Re: ext3 journal on software raid (was Re: PROBLEM: Kernel 2.6.10 crashing repeatedly and hard)

Michael Tokarev <mjt@xxxxxxxxxx> · Mon, 03 Jan 2005 15:11:03 +0300

Peter T. Breuer wrote:
[]
Let's focus on the personal machine of mine for now since it uses
Linux software RAID and therefore on-topic here.  It has /boot on a
small RAID-1,

This is always a VERY bad idea. /boot and /root want to be on as simple
and uncomplicated a system as possible. Moreover, they never change, so
what is the point of having a real time mirror for them? It would be
sufficient to copy them every day (which is what I do) at file system
level to another partition, if you want a spare copy for emergencies.

Raid1 (mirror) is the most "trivial" raid level out there, especially
having in mind that the underlying devices -- all of them -- contains
(or should, in theory -- modulo the "50% chance of any difference
being unnoticied" etc) exact copy of the filesystem.  Also, root (and
/boot -- i for one have both /boot in root in a single small filesystem)
do change -- not that often but often enouth so that "newaliases problem"
(when you "forgot" to backup it after a change) happens from time to time.

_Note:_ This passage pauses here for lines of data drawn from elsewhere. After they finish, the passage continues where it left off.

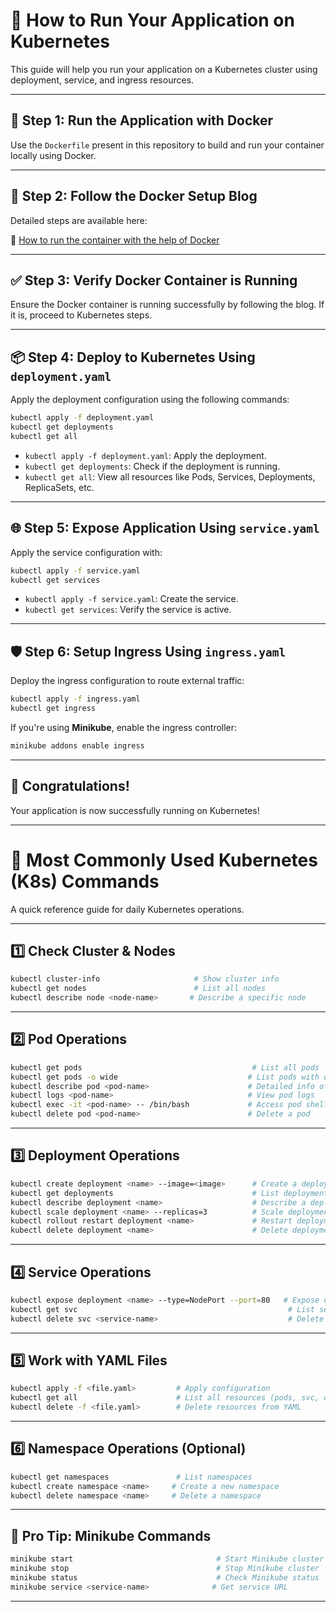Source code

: 
# 🚀 How to Run Your Application on Kubernetes

This guide will help you run your application on a Kubernetes cluster using deployment, service, and ingress resources.

---

## 🧱 Step 1: Run the Application with Docker

Use the `Dockerfile` present in this repository to build and run your container locally using Docker.

---

## 🔗 Step 2: Follow the Docker Setup Blog

Detailed steps are available here:

🔗 [How to run the container with the help of Docker](https://dev.to/nandkishor/how-to-run-the-container-with-the-help-of-docker--17p)

---

## ✅ Step 3: Verify Docker Container is Running

Ensure the Docker container is running successfully by following the blog. If it is, proceed to Kubernetes steps.

---

## 📦 Step 4: Deploy to Kubernetes Using `deployment.yaml`

Apply the deployment configuration using the following commands:

```bash
kubectl apply -f deployment.yaml
kubectl get deployments
kubectl get all
```

- `kubectl apply -f deployment.yaml`: Apply the deployment.
- `kubectl get deployments`: Check if the deployment is running.
- `kubectl get all`: View all resources like Pods, Services, Deployments, ReplicaSets, etc.

---

## 🌐 Step 5: Expose Application Using `service.yaml`

Apply the service configuration with:

```bash
kubectl apply -f service.yaml
kubectl get services
```

- `kubectl apply -f service.yaml`: Create the service.
- `kubectl get services`: Verify the service is active.

---

## 🛡️ Step 6: Setup Ingress Using `ingress.yaml`

Deploy the ingress configuration to route external traffic:

```bash
kubectl apply -f ingress.yaml
kubectl get ingress
```

If you're using **Minikube**, enable the ingress controller:

```bash
minikube addons enable ingress
```

---

## 🎉 Congratulations!

Your application is now successfully running on Kubernetes!


 ------------------------------------------------------------------------------------------------------------------------------------------------------------------------------------


# 📘 Most Commonly Used Kubernetes (K8s) Commands

A quick reference guide for daily Kubernetes operations.

---

## 1️⃣ Check Cluster & Nodes

```bash
kubectl cluster-info                     # Show cluster info
kubectl get nodes                        # List all nodes  
kubectl describe node <node-name>       # Describe a specific node
```

---

## 2️⃣ Pod Operations

```bash
kubectl get pods                                      # List all pods
kubectl get pods -o wide                             # List pods with details (IP, Node, etc.)
kubectl describe pod <pod-name>                      # Detailed info of a pod
kubectl logs <pod-name>                              # View pod logs
kubectl exec -it <pod-name> -- /bin/bash             # Access pod shell
kubectl delete pod <pod-name>                        # Delete a pod
```

---

## 3️⃣ Deployment Operations

```bash
kubectl create deployment <name> --image=<image>      # Create a deployment
kubectl get deployments                               # List deployments
kubectl describe deployment <name>                    # Describe a deployment
kubectl scale deployment <name> --replicas=3          # Scale deployment
kubectl rollout restart deployment <name>             # Restart deployment
kubectl delete deployment <name>                      # Delete deployment
```

---

## 4️⃣ Service Operations

```bash
kubectl expose deployment <name> --type=NodePort --port=80   # Expose deployment
kubectl get svc                                               # List services
kubectl delete svc <service-name>                             # Delete a service
```

---

## 5️⃣ Work with YAML Files

```bash
kubectl apply -f <file.yaml>         # Apply configuration
kubectl get all                      # List all resources (pods, svc, deployments, etc.)
kubectl delete -f <file.yaml>        # Delete resources from YAML
```

---

## 6️⃣ Namespace Operations (Optional)

```bash
kubectl get namespaces               # List namespaces
kubectl create namespace <name>     # Create a new namespace
kubectl delete namespace <name>     # Delete a namespace
```

---

## 🔹 Pro Tip: Minikube Commands

```bash
minikube start                                # Start Minikube cluster
minikube stop                                 # Stop Minikube cluster
minikube status                               # Check Minikube status
minikube service <service-name>              # Get service URL
```

---


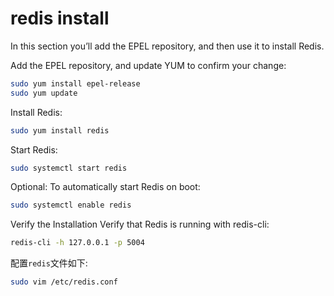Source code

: 


# redis install

In this section you’ll add the EPEL repository, and then use it to install Redis.

Add the EPEL repository, and update YUM to confirm your change:

```sh
sudo yum install epel-release
sudo yum update
```

Install Redis:

```sh
sudo yum install redis
```

Start Redis:

```sh
sudo systemctl start redis
```

Optional: To automatically start Redis on boot:

```sh
sudo systemctl enable redis
```

Verify the Installation
Verify that Redis is running with redis-cli:

```sh
redis-cli -h 127.0.0.1 -p 5004
```

配置`redis`文件如下:
```sh
sudo vim /etc/redis.conf
```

After several years of expirience with alot of systems (and alot of various
disk failure scenarios too: when you have many systems, you have good
chances to see a failure ;), I now use very simple and (so far) reliable
approach, which I explained here on this list before.  You have several
(we use 2, 3 or 4) disks which are the same (or almost: eg some 36Gb
disks are really 35Gb or 37Gb; in case they're differ, "extra" space
on large disk isn't used); root and /boot are on small raid1 partition
which is mirrored on *every* disk; swap is on raid1; the rest (/usr,
/home, /var etc) are on raid5 arrays (maybe also raid0 for some "scratch"
space).  This way, you have "equal" drives, and *any* drive, including
boot one, may fail at any time and the system will continue working
as if all where working, including reboot (except of a (very rare in
fact) failure scenario when your boot disk has failed MBR or other
sectors required to boot, but "the rest" of that disk is working,
in which case you'll need physical presence to bring the machine up).
All the drives are "symmetrical", usage patterns for all drives are
the same, and due to usage of raid arrays, load is spread among them
quite nicely.  You're free to reorder the drives in any way you want,
to replace any of them (maybe rearranging the rest if you're
replacing the boot drive) and so on.

Yes, root fs does not changes often, and yes it is small enouth
(I use 1Gb, or 512Mb, or even 256Mb for root fs - not a big deal
to allocate that space on every of 2 or 3 or 4 or 5 disks).  So
it isn't quite relevant how fast the filesystem will be on writes,
and hence it's ok to place it on raid1 composed from 5 components.
The stuff just works, it is very simple to administer/support,
and does all the "backups" automatically.  In case of some problem
(yes I dislike any additional layers for critical system components
as any layer may fail to start during boot etc), you can easily
bring the system up by booting off the underlying root-raid partiton
to repair the system -- all the utilities are here.  More, you can
boot from one disk (without raid) and try to repair root fs on
another drive (if things are really screwed up), and when you're
done, bring the raid up on that repaired partition and add other
drives to the array.

To summarize: having /boot and root on raid1 is a very *good* idea. ;)
It saved our data alot of times in the past few years already.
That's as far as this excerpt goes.